Data entries:
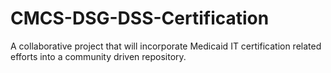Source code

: # CMCS-DSG-DSS-Certification
A collaborative project that will incorporate Medicaid IT certification related efforts into a community driven repository.
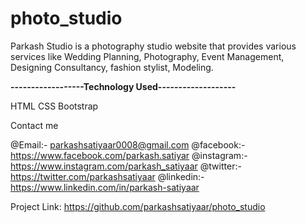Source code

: # photo_studio
Parkash Studio is a photography studio website that provides various services like Wedding Planning, Photography, Event Management, Designing Consultancy, fashion stylist, Modeling.

**------------------Technology Used-------------------**

HTML
CSS
Bootstrap

Contact me

@Email:- parkashsatiyaar0008@gmail.com
@facebook:- https://www.facebook.com/parkash.satiyar
@instagram:- https://www.instagram.com/parkash_satiyaar
@twitter:- https://twitter.com/parkashsatiyaar
@linkedin:- https://www.linkedin.com/in/parkash-satiyaar

Project Link: https://github.com/parkashsatiyaar/photo_studio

> **Directions**
Show all lines from the data above in which the word "that" appears.

> **Expected answer**
A collaborative project that will incorporate Medicaid IT certification related efforts into a community driven repository.
Parkash Studio is a photography studio website that provides various services like Wedding Planning, Photography, Event Management, Designing Consultancy, fashion stylist, Modeling.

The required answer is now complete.